La décision de la Cour canadienne de l’impôt

[21]           Le juge a conclu que l’appelante devait être tenue solidairement responsable avec la compagnie pour le paiement de la dette de cette dernière à l’égard des déductions à la source non remises. Avant d’expliquer les motifs du juge, je reproduis les dispositions de la LIR qui sont au cœur du débat devant nous :

152. (4) Le ministre peut établir une cotisation, une nouvelle cotisation ou une cotisation supplémentaire concernant l’impôt pour une année d’imposition, ainsi que les intérêts ou les pénalités, qui sont payables par un contribuable en vertu de la présente partie ou donner avis par écrit qu’aucun impôt n’est payable pour l’année à toute personne qui a produit une déclaration de revenu pour une année d’imposition. Pareille cotisation ne peut être établie après l’expiration de la période normale de nouvelle cotisation applicable au contribuable pour l’année que dans les cas suivants :

a) le contribuable ou la personne produisant la déclaration :

(i) soit a fait une présentation erronée des faits, par négligence, inattention ou omission volontaire, ou a commis quelque fraude en produisant la déclaration ou en fournissant quelque renseignement sous le régime de la présente loi,

 

 

227. (10) Le ministre peut en tout temps, établir une cotisation pour les montants suivants :

a) un montant payable par une personne en vertu des paragraphes (8), (8.1), (8.2), (8.3) ou (8.4) ou 224(4) ou (4.1) ou des articles 227.1 ou 235 ;

b) un montant payable par une personne ou une société de personnes en vertu du paragraphe 237.1(7.4) ;

c) un montant payable par une personne en vertu du paragraphe (10.2) pour défaut par une personne non-résidente d’effectuer une déduction ou une retenue ;

d) un montant payable en vertu de la partie XIII par une personne qui réside au Canada.

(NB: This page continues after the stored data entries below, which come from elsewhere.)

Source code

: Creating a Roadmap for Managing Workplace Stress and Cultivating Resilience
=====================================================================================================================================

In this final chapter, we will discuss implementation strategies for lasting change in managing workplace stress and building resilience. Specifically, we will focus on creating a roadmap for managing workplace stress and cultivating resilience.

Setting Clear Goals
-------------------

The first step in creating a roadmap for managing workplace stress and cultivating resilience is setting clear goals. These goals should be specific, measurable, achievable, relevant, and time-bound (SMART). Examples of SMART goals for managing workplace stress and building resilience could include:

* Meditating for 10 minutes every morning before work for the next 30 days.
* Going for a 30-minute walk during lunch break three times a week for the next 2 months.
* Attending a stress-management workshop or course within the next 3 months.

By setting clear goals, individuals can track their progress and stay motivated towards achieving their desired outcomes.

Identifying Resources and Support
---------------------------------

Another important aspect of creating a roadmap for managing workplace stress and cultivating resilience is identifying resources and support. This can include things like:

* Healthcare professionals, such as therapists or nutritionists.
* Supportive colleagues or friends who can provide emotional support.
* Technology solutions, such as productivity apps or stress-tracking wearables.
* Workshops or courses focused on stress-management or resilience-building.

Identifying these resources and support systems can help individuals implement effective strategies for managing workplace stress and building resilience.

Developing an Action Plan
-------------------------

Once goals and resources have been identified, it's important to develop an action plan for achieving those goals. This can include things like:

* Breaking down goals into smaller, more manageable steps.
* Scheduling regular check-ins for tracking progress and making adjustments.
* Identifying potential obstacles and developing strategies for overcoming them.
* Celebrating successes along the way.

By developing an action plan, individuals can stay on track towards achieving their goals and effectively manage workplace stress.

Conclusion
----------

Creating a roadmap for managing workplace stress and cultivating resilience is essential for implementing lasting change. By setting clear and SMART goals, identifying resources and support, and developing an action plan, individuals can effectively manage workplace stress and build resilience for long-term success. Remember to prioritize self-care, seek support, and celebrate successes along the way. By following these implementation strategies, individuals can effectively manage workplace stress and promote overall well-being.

Les sections I et J de la partie 1 s’appliquent, avec les modifications nécessaires, à tout avis de cotisation que le ministre envoie à la personne ou à la société de personnes.

 

227.1 (1) Lorsqu'une corporation a omis de déduire ou de retenir une somme, tel que prévu au paragraphe 135(3) ou à l'article 153 ou 215, ou a omis de remettre cette somme ou a omis de payer un montant d'impôt en vertu de la Partie VII ou de la Partie VIII pour une année d'imposition, les administrateurs de la corporation, à la date à laquelle la corporation était tenue de déduire, de retenir, de verser ou de payer la somme, sont solidairement responsables, avec la corporation, du paiement de cette somme, incluant tous les intérêts et toutes les pénalités s'y rapportant.

 

227.1 (4) L'action ou les procédures visant le recouvrement d'une somme payable par un administrateur d'une corporation en vertu du paragraphe (1) sont prescrites après deux ans de la date à laquelle l'administrateur cesse pour la dernière fois d'être un administrateur de cette corporation.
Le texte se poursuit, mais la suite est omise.